Task details:
Only the count is wanted here: how many lines of the entries hold the string "HatePolitics"?

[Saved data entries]
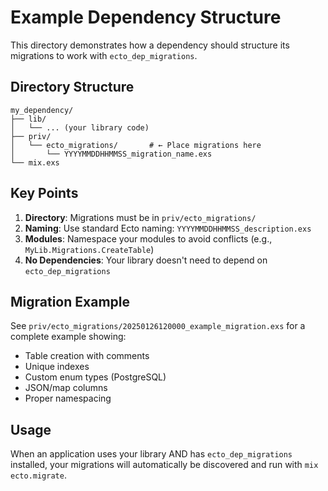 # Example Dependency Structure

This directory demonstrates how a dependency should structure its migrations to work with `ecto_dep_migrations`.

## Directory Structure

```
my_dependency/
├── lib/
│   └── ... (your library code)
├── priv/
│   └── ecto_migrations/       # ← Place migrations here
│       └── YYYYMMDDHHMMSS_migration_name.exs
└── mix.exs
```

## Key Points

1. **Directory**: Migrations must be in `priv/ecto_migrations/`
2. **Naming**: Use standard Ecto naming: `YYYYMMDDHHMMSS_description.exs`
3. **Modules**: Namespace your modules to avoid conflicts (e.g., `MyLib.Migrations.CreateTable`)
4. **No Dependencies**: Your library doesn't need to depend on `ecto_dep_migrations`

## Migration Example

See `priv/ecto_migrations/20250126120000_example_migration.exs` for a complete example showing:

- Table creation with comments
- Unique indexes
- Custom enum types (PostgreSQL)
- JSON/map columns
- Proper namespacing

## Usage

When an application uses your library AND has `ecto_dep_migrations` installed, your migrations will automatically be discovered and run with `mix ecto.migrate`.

* * *

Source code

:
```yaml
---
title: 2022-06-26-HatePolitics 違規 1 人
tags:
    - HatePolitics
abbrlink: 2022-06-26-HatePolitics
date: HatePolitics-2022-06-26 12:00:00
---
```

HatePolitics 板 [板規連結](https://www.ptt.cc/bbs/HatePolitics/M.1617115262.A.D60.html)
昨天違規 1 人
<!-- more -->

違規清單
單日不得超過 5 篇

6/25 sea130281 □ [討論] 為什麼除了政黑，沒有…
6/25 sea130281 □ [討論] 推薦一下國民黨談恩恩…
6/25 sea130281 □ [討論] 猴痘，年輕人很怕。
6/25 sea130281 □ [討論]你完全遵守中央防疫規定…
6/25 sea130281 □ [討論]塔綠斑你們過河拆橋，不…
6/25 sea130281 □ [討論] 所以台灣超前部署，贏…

Output for this task:
5